The Dumb Leading the Dumber

It is, at its most basic, a simple concept.
Get unwell.
Go to doctor.
Receive diagnosis and prescription.
Take prescription to pharmacy.
Fill prescription.
Go home and take prescription.
Refill Prescription.
Refills run out, go back to doctor to restart process.
Do Not Skip Steps.

Simple. Then how can it get so complicated? I offer the following as a lesson, a testament, to how wickedly awry the system can go. It is only one example. I have examined many others ad nauseum this week. One more won't be beating the dead horse...

Office Caller Inner: <on voicemail> Patient needs Lisinopril 10mg, 2 tabs BID with 2 refills. The old Rx# is 8675309 (nudge nudge)

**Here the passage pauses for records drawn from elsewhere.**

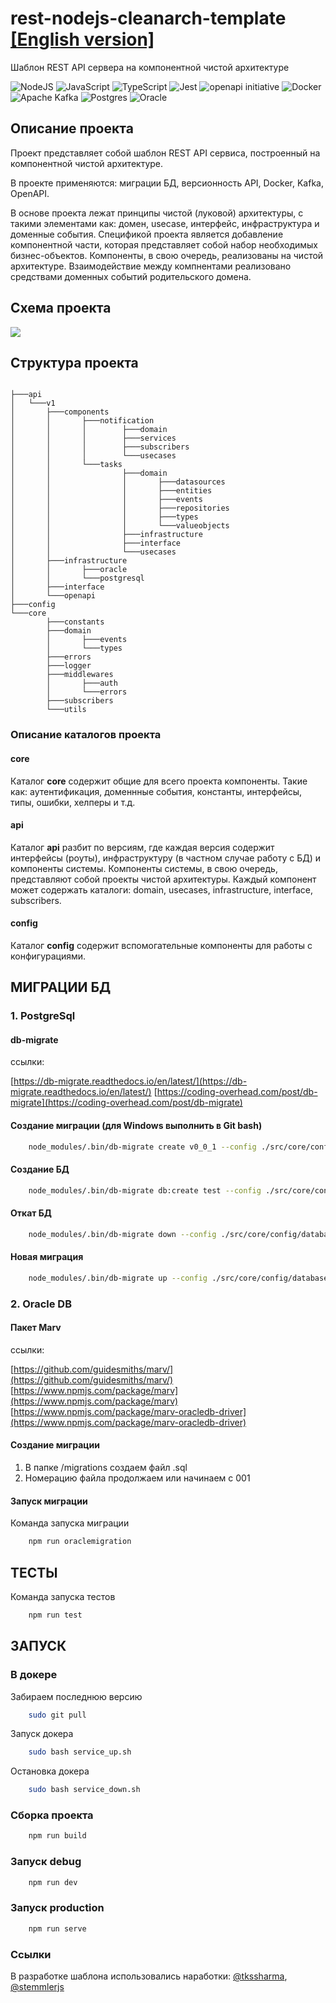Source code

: # rest-nodejs-cleanarch-template [[English version]](https://github.com/KravetsMikhail/rest-nodejs-cleanarch-template/blob/main/README-en.md)

Шаблон REST API сервера на компонентной чистой архитектуре 

![NodeJS](https://img.shields.io/badge/node.js-6DA55F?style=for-the-badge&logo=node.js&logoColor=white) ![JavaScript](https://img.shields.io/badge/javascript-%23323330.svg?style=for-the-badge&logo=javascript&logoColor=%23F7DF1E) ![TypeScript](https://img.shields.io/badge/typescript-%23007ACC.svg?style=for-the-badge&logo=typescript&logoColor=white) ![Jest](https://img.shields.io/badge/-jest-%23C21325?style=for-the-badge&logo=jest&logoColor=white) ![openapi initiative](https://img.shields.io/badge/openapiinitiative-%23000000.svg?style=for-the-badge&logo=openapiinitiative&logoColor=white) ![Docker](https://img.shields.io/badge/docker-%230db7ed.svg?style=for-the-badge&logo=docker&logoColor=white) ![Apache Kafka](https://img.shields.io/badge/Apache%20Kafka-000?style=for-the-badge&logo=apachekafka) ![Postgres](https://img.shields.io/badge/postgres-%23316192.svg?style=for-the-badge&logo=postgresql&logoColor=white) ![Oracle](https://img.shields.io/badge/Oracle-F80000?style=for-the-badge&logo=oracle&logoColor=white)

## Описание проекта

Проект представляет собой шаблон REST API сервиса, построенный на компонентной чистой архитектуре.

В проекте применяются: миграции БД, версионность API, Docker, Kafka, OpenAPI.

В основе проекта лежат принципы чистой (луковой) архитектуры, с такими элементами как: домен, usecase, интерфейс, инфраструктура и доменные события.
Спецификой проекта является добавление компонентной части, которая представляет собой набор необходимых бизнес-объектов. 
Компоненты, в свою очередь, реализованы на чистой архитектуре.
Взаимодействие между компнентами реализовано средствами доменных событий родительского домена.

## Схема проекта

<!--
@startuml projectdiagram
left to right direction
artifact "Проект" {
    folder "API" { 
        folder "V1" {
            component "interface"
            folder "components" {
                hexagon "task" {
                    component "interface" as intr1
                    component "domain" as domain1
                    component "usecase" as usecase1
                    component "infrastructure" as infr1
                }
                hexagon "notification" {
                    component "interface" as intr2
                    component "domain" as domain2
                    component "usecase" as usecase2
                    component "infrastructure" as infr2
                }
            }
            component "infrastructure"
            component "openapi"
        }
    }
    folder "CORE" {
        component "midlware"
        component "domen"
        component "utils"
        component "errors"
        component "constants"
        component "logger"
    }
}
@enduml
-->

![](projectdiagram.svg)

## Структура проекта

```

├───api
│   └───v1
│       ├───components
│       │       ├───notification
│       │       │        ├───domain
│       │       │        ├───services
│       │       │        ├───subscribers
│       │       │        └───usecases
│       │       └───tasks
│       │                ├───domain
│       │                │       ├───datasources
│       │                │       ├───entities
│       │                │       ├───events
│       │                │       ├───repositories
│       │                │       ├───types
│       │                │       └───valueobjects
│       │                ├───infrastructure
│       │                ├───interface
│       │                └───usecases
│       ├───infrastructure
│       │       ├───oracle
│       │       └───postgresql
│       ├───interface
│       └───openapi
├───config
└───core
        ├───constants
        ├───domain
        │       ├───events
        │       └───types
        ├───errors
        ├───logger
        ├───middlewares
        │       ├───auth
        │       └───errors
        ├───subscribers
        └───utils
```

### Описание каталогов проекта

#### core

Каталог **core** содержит общие для всего проекта компоненты. Такие как: аутентификация, доменнные события, константы, интерфейсы, типы, ошибки, хелперы и т.д.

#### api

Каталог **api** разбит по версиям, где каждая версия содержит интерфейсы (роуты), инфраструктуру (в частном случае работу с БД) и компоненты системы. Компоненты системы, в свою очередь, представляют собой проекты чистой архитектуры. Каждый компонент может содержать каталоги: domain, usecases, infrastructure, interface, subscribers.

#### config

Каталог **config** содержит вспомогательные компоненты для работы с конфигурациями.

## МИГРАЦИИ БД

### 1. PostgreSql

#### db-migrate

ссылки: 

[https://db-migrate.readthedocs.io/en/latest/](https://db-migrate.readthedocs.io/en/latest/)
[https://coding-overhead.com/post/db-migrate](https://coding-overhead.com/post/db-migrate)

#### Создание миграции (для Windows выполнить в Git bash)

```bash
    node_modules/.bin/db-migrate create v0_0_1 --config ./src/core/config/database.json --sql-file
```

#### Создание БД

```bash
    node_modules/.bin/db-migrate db:create test --config ./src/core/config/database.json
```

#### Откат БД

```bash
    node_modules/.bin/db-migrate down --config ./src/core/config/database.json
```

#### Новая миграция

```bash
    node_modules/.bin/db-migrate up --config ./src/core/config/database.json
```

### 2. Oracle DB

#### Пакет Marv

ссылки:

[https://github.com/guidesmiths/marv/](https://github.com/guidesmiths/marv/)
[https://www.npmjs.com/package/marv](https://www.npmjs.com/package/marv)
[https://www.npmjs.com/package/marv-oracledb-driver](https://www.npmjs.com/package/marv-oracledb-driver)

#### Создание миграции

1. В папке /migrations создаем файл .sql
2. Номерацию файла продолжаем или начинаем с 001

#### Запуск миграции

Команда запуска миграции

```bash
    npm run oraclemigration
```

## ТЕСТЫ

Команда запуска тестов

```bash
    npm run test
```

## ЗАПУСК

### В докере

Забираем последнюю версию

```bash
    sudo git pull
```

Запуск докера

```bash
    sudo bash service_up.sh
```

Остановка докера

```bash
    sudo bash service_down.sh
```

### Сборка проекта

```bash
    npm run build
```

### Запуск debug 

```bash
    npm run dev
```

### Запуск production

```bash
    npm run serve
```

### Ссылки

В разработке шаблона использовались наработки: [@tkssharma](https://github.com/tkssharma#hey-im-tarun-tkssharma), [@stemmlerjs](https://github.com/stemmlerjs/white-label)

CP: <calling back> First, there was no quantity. Second, your message said he takes 2 tabs twice a day. The Rx# you gave me was for his last refill last month which had him taking 1 tablet twice a day.
OCI: Okay?
CP: Sorry. I felt the question was implied and I needn't've actually asked it. I was hoping you could infer from the factual statements that something was amiss.
COI: Hold on.
CP: <patiently singing It's the End of the World by R.E.M in my head>
COI: It's once a day.
CP: And how did we arrive at that in the 7 minutes I was on hold?
COI: "Yeah, the wife had it wrong." <her exact quote>
CP: Sorry? You mean to tell me that the wife called in the refill to your office. She gave you what she THOUGHT were the correct directions and then you phoned them in that way?! Did you not think to actually look them up to compare them? Did you not verify the patient is actually, oh I don't know, still taking this drug? This dose? I guess I can randomly call in my refills to your office for whatever I want and just make up dosing because I know you're not checking it. That instills confidence in me. Unfortunately, this just reaffirms what I already thought about your office which is why I never refer anyone to you. Ever. What's worse is that you kept me on hold to call her back to double check with THE WIFE instead of pulling the chart. The chart which is located in your office. Fortunately for you, I did MY due diligence.

1 comment:

  1. Always shocking when this happens. I have had the completely wrong drug called over because the patient couldn't pronounce it correctly on the office's voicemail. He the hell is steering this ship?